# Work request
Report every line from the following entries that contains the string "subsubsection".

Dataset entries:
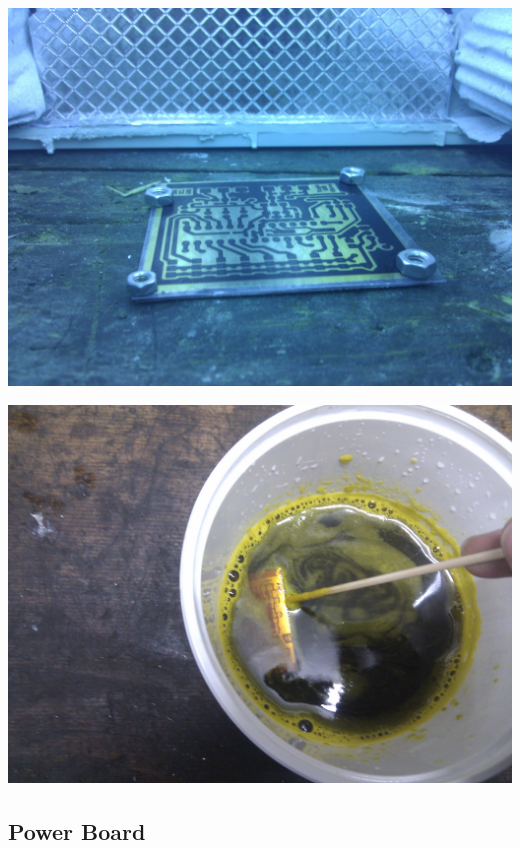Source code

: \documentclass[pdf]{beamer}
\begin{document}
\begin{frame}
  \begin{center}
  \includegraphics[width = \textwidth]{pics/raw/servoboard_ligt2.jpg}
  \end{center}
\end{frame}

\begin{frame}
  \begin{center}
  \includegraphics[width = \textwidth]{pics/raw/sensorboard_etch.jpg}
  \end{center}
\end{frame}
\subsection{Power Board}
\end{document}
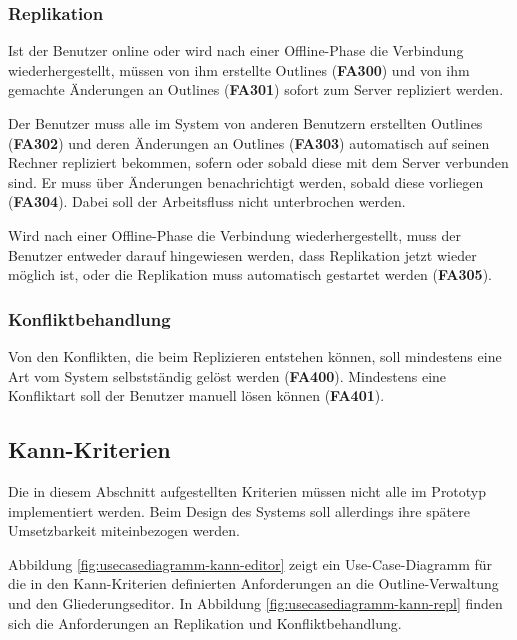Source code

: \subsubsection{Replikation}

Ist der Benutzer online oder wird nach einer Offline-Phase die Verbindung wiederhergestellt, müssen von ihm erstellte Outlines (\textbf{FA300}) und von ihm gemachte Änderungen an Outlines (\textbf{FA301}) sofort zum Server repliziert werden. 

Der Benutzer muss alle im System von anderen Benutzern erstellten Outlines (\textbf{FA302}) und deren Änderungen an Outlines (\textbf{FA303}) automatisch auf seinen Rechner repliziert bekommen, sofern oder sobald diese mit dem Server verbunden sind. Er muss über Änderungen benachrichtigt werden, sobald diese vorliegen (\textbf{FA304}). Dabei soll der Arbeitsfluss nicht unterbrochen werden.

Wird nach einer Offline-Phase die Verbindung wiederhergestellt, muss der Benutzer entweder darauf hingewiesen werden, dass Replikation jetzt wieder möglich ist, oder die Replikation muss automatisch gestartet werden (\textbf{FA305}).

\subsubsection{Konfliktbehandlung}

Von den Konflikten, die beim Replizieren entstehen können, soll mindestens eine Art vom System selbstständig gelöst werden (\textbf{FA400}). Mindestens eine Konfliktart soll der Benutzer manuell lösen können (\textbf{FA401}).

\subsection{Kann-Kriterien}
\label{subsec:kann}

Die in diesem Abschnitt aufgestellten Kriterien müssen nicht alle im Prototyp implementiert werden. Beim Design des Systems soll allerdings ihre spätere Umsetzbarkeit miteinbezogen werden.

Abbildung \ref{fig:usecasediagramm-kann-editor} zeigt ein Use-Case-Diagramm für die in den Kann-Kriterien definierten Anforderungen an die Outline-Verwaltung und den Gliederungseditor. In Abbildung \ref{fig:usecasediagramm-kann-repl} finden sich die Anforderungen an Replikation und Konfliktbehandlung.


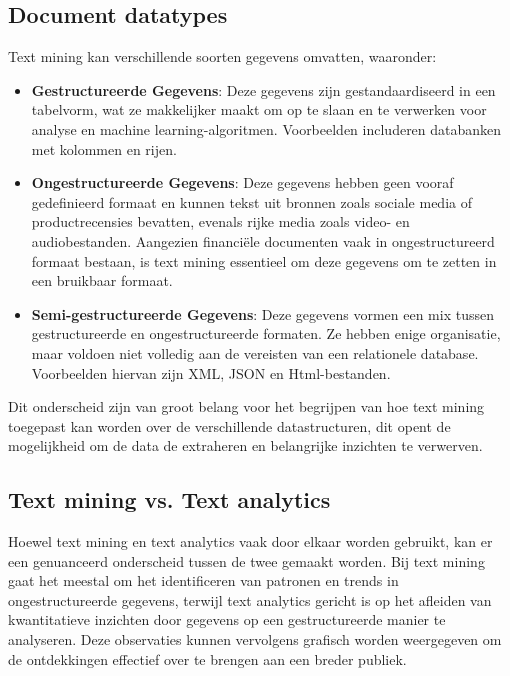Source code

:\subsection{Document datatypes}
Text mining kan verschillende soorten gegevens omvatten, waaronder:

\begin{itemize}
  \item \textbf{Gestructureerde Gegevens}: Deze gegevens zijn gestandaardiseerd in een tabelvorm, wat ze makkelijker maakt om op te slaan en te verwerken voor analyse en machine learning-algoritmen. Voorbeelden includeren databanken met kolommen en rijen.
  \item \textbf{Ongestructureerde Gegevens}: Deze gegevens hebben geen vooraf gedefinieerd formaat en kunnen tekst uit bronnen zoals sociale media of productrecensies bevatten, evenals rijke media zoals video- en audiobestanden. Aangezien financiële documenten vaak in ongestructureerd formaat bestaan, is text mining essentieel om deze gegevens om te zetten in een bruikbaar formaat.
  \item \textbf{Semi-gestructureerde Gegevens}: Deze gegevens vormen een mix tussen gestructureerde en ongestructureerde formaten. Ze hebben enige organisatie, maar voldoen niet volledig aan de vereisten van een relationele database. Voorbeelden hiervan zijn XML, JSON en Html-bestanden.
\end{itemize}

Dit onderscheid zijn van groot belang voor het begrijpen van hoe text mining toegepast kan worden over de verschillende datastructuren, dit opent de mogelijkheid om de data de extraheren en belangrijke inzichten te verwerven\autocite{AWS2024}.

\subsection{Text mining vs. Text analytics}
Hoewel text mining en text analytics vaak door elkaar worden gebruikt, kan er een genuanceerd onderscheid tussen de twee gemaakt worden. Bij text mining gaat het meestal om het identificeren van patronen en trends in ongestructureerde gegevens, terwijl text analytics gericht is op het afleiden van kwantitatieve inzichten door gegevens op een gestructureerde manier te analyseren. Deze observaties kunnen vervolgens grafisch worden weergegeven om de ontdekkingen effectief over te brengen aan een breder publiek.\autocite{IBM2024}

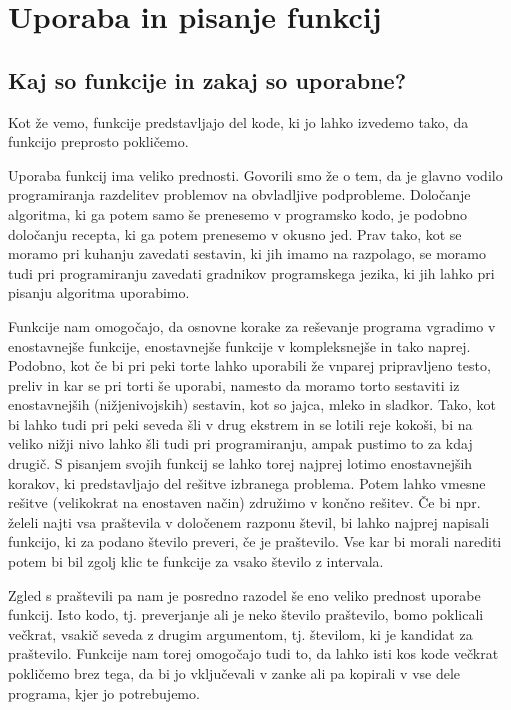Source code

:\chapter{Uporaba in pisanje funkcij}
\section{Kaj so funkcije in zakaj so uporabne?}
Kot že vemo, funkcije predstavljajo del kode, ki jo lahko izvedemo tako, da funkcijo preprosto pokličemo. 

Uporaba funkcij ima veliko prednosti. Govorili smo že o tem, da je glavno vodilo programiranja razdelitev problemov na obvladljive podprobleme. Določanje algoritma, ki ga potem samo še prenesemo v programsko kodo, je podobno določanju recepta, ki ga potem prenesemo v okusno jed. Prav tako, kot se moramo pri kuhanju zavedati sestavin, ki jih imamo na razpolago, se moramo tudi pri programiranju zavedati gradnikov programskega jezika, ki jih lahko pri pisanju algoritma uporabimo. 

Funkcije nam omogočajo, da osnovne korake za reševanje programa vgradimo v enostavnejše funkcije, enostavnejše funkcije v kompleksnejše in tako naprej. Podobno, kot če bi pri peki torte lahko uporabili že vnparej pripravljeno testo, preliv in kar se pri torti še uporabi, namesto da moramo torto sestaviti iz enostavnejših (nižjenivojskih) sestavin, kot so jajca, mleko in sladkor. Tako, kot bi lahko tudi pri peki seveda šli v drug ekstrem in se lotili reje kokoši, bi na veliko nižji nivo lahko šli tudi pri programiranju, ampak pustimo to za kdaj drugič. S pisanjem svojih funkcij se lahko torej najprej lotimo enostavnejših korakov, ki predstavljajo del rešitve izbranega problema. Potem lahko vmesne rešitve (velikokrat na enostaven način) združimo v končno rešitev. Če bi npr. želeli najti vsa praštevila v določenem razponu števil, bi lahko najprej napisali funkcijo, ki za podano število preveri, če je praštevilo. Vse kar bi morali narediti potem bi bil zgolj klic te funkcije za vsako število z intervala.

Zgled s praštevili pa nam je posredno razodel še eno veliko prednost uporabe funkcij. Isto kodo, tj. preverjanje ali je neko število praštevilo, bomo poklicali večkrat, vsakič seveda z drugim argumentom, tj. številom, ki je kandidat za praštevilo. Funkcije nam torej omogočajo tudi to, da lahko isti kos kode večkrat pokličemo brez tega, da bi jo vključevali v zanke ali pa kopirali v vse dele programa, kjer jo potrebujemo. 

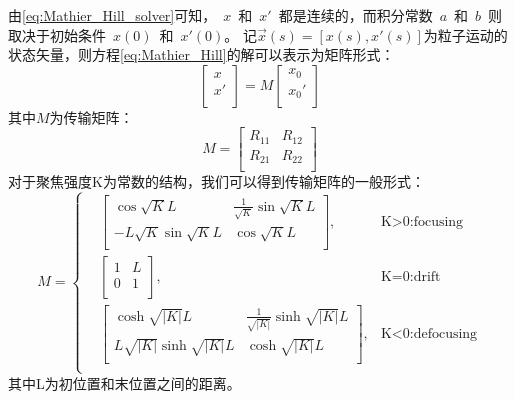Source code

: 由\ref{eq:Mathier_Hill_solver}可知，~$x$~和~$x'$~都是连续的，而积分常数~$a$~和~$b$~则取决于初始条件~$x(0)$~和~$x'(0)$。
记$\vec{x}(s)=[x(s),x'(s)]$为粒子运动的状态矢量，则方程\ref{eq:Mathier_Hill}的解可以表示为矩阵形式：
\begin{equation}
    \label{eq:Mathier_Hill_solver_matrix}
    \begin{bmatrix}
      x   \\
      x'  \\
    \end{bmatrix}
    =
    M
    \begin{bmatrix}
      x_0   \\
      x_0'  \\
    \end{bmatrix}
\end{equation}
其中$M$为传输矩阵：
\begin{equation}
    \label{eq:Mathier_Hill_tranfermap}
    M=
    \begin{bmatrix}
      R_{11} & R_{12}  \\
      R_{21} & R_{22}  \\
    \end{bmatrix}
\end{equation}
对于聚焦强度K为常数的结构，我们可以得到传输矩阵的一般形式：
\begin{equation}
    \label{eq:Mathier_Hill_tranfermap_K}
    M=\left\{
    \begin{aligned}
        &\begin{bmatrix}
          \cos \sqrt{K}L                & \frac{1}{\sqrt{K}} \sin \sqrt{K}L  \\
          -L{\sqrt{K}} \sin \sqrt{K}L    & \cos \sqrt{K}L   \\
        \end{bmatrix}
        ,& \text{K>0:focusing}  \\
        &\begin{bmatrix}
          1 & L  \\
          0 & 1  \\
        \end{bmatrix}
        ,& \text{K=0:drift}  \\
        &\begin{bmatrix}
          \cosh \sqrt{|K|}L                & \frac{1}{\sqrt{|K|}} \sinh \sqrt{|K|}L  \\
          L{\sqrt{|K|}} \sinh \sqrt{|K|}L    & \cosh \sqrt{|K|}L   \\
        \end{bmatrix}
        ,& \text{K<0:defocusing}  \\
    \end{aligned}
    \right.
\end{equation}
其中L为初位置和末位置之间的距离。

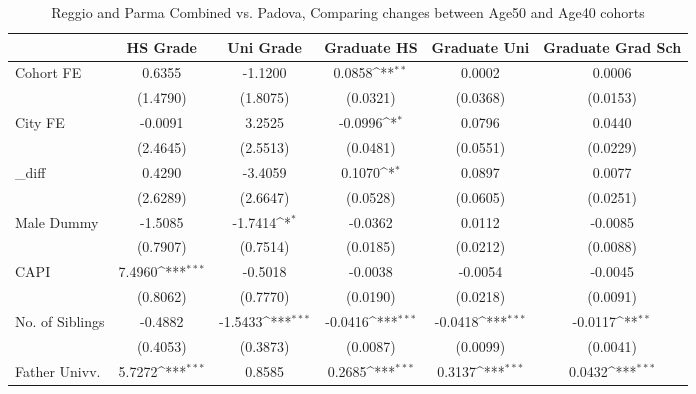 \begin{table}[htbp]\centering
\def\sym#1{\ifmmode^{#1}\else\(^{#1}\)\fi}
\caption{Reggio and Parma Combined vs. Padova, Comparing changes between Age50 and Age40 cohorts}
\begin{tabular}{l*{5}{c}}
\toprule
            &\multicolumn{1}{c}{HS Grade}&\multicolumn{1}{c}{Uni Grade}&\multicolumn{1}{c}{Graduate HS}&\multicolumn{1}{c}{Graduate Uni}&\multicolumn{1}{c}{Graduate Grad Sch}\\
\midrule
Cohort FE   &      0.6355         &     -1.1200         &      0.0858\sym{**} &      0.0002         &      0.0006         \\
            &    (1.4790)         &    (1.8075)         &    (0.0321)         &    (0.0368)         &    (0.0153)         \\
\addlinespace
City FE     &     -0.0091         &      3.2525         &     -0.0996\sym{*}  &      0.0796         &      0.0440         \\
            &    (2.4645)         &    (2.5513)         &    (0.0481)         &    (0.0551)         &    (0.0229)         \\
\addlinespace
\_diff       &      0.4290         &     -3.4059         &      0.1070\sym{*}  &      0.0897         &      0.0077         \\
            &    (2.6289)         &    (2.6647)         &    (0.0528)         &    (0.0605)         &    (0.0251)         \\
\addlinespace
Male Dummy  &     -1.5085         &     -1.7414\sym{*}  &     -0.0362         &      0.0112         &     -0.0085         \\
            &    (0.7907)         &    (0.7514)         &    (0.0185)         &    (0.0212)         &    (0.0088)         \\
\addlinespace
CAPI        &      7.4960\sym{***}&     -0.5018         &     -0.0038         &     -0.0054         &     -0.0045         \\
            &    (0.8062)         &    (0.7770)         &    (0.0190)         &    (0.0218)         &    (0.0091)         \\
\addlinespace
No. of Siblings&     -0.4882         &     -1.5433\sym{***}&     -0.0416\sym{***}&     -0.0418\sym{***}&     -0.0117\sym{**} \\
            &    (0.4053)         &    (0.3873)         &    (0.0087)         &    (0.0099)         &    (0.0041)         \\
\addlinespace
Father Univv.&      5.7272\sym{***}&      0.8585         &      0.2685\sym{***}&      0.3137\sym{***}&      0.0432\sym{***}\\

\end{tabular}
\end{table}
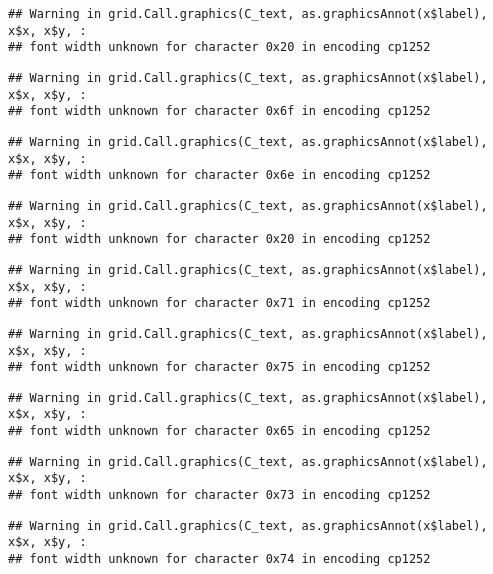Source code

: \documentclass[
]{article}
\begin{document}
\begin{verbatim}
## Warning in grid.Call.graphics(C_text, as.graphicsAnnot(x$label), x$x, x$y, :
## font width unknown for character 0x20 in encoding cp1252
\end{verbatim}

\begin{verbatim}
## Warning in grid.Call.graphics(C_text, as.graphicsAnnot(x$label), x$x, x$y, :
## font width unknown for character 0x6f in encoding cp1252
\end{verbatim}

\begin{verbatim}
## Warning in grid.Call.graphics(C_text, as.graphicsAnnot(x$label), x$x, x$y, :
## font width unknown for character 0x6e in encoding cp1252
\end{verbatim}

\begin{verbatim}
## Warning in grid.Call.graphics(C_text, as.graphicsAnnot(x$label), x$x, x$y, :
## font width unknown for character 0x20 in encoding cp1252
\end{verbatim}

\begin{verbatim}
## Warning in grid.Call.graphics(C_text, as.graphicsAnnot(x$label), x$x, x$y, :
## font width unknown for character 0x71 in encoding cp1252
\end{verbatim}

\begin{verbatim}
## Warning in grid.Call.graphics(C_text, as.graphicsAnnot(x$label), x$x, x$y, :
## font width unknown for character 0x75 in encoding cp1252
\end{verbatim}

\begin{verbatim}
## Warning in grid.Call.graphics(C_text, as.graphicsAnnot(x$label), x$x, x$y, :
## font width unknown for character 0x65 in encoding cp1252
\end{verbatim}

\begin{verbatim}
## Warning in grid.Call.graphics(C_text, as.graphicsAnnot(x$label), x$x, x$y, :
## font width unknown for character 0x73 in encoding cp1252
\end{verbatim}

\begin{verbatim}
## Warning in grid.Call.graphics(C_text, as.graphicsAnnot(x$label), x$x, x$y, :
## font width unknown for character 0x74 in encoding cp1252
\end{verbatim}
\end{document}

# Answer to this problem
: \subsubsection{Replikation}
\subsubsection{Konfliktbehandlung}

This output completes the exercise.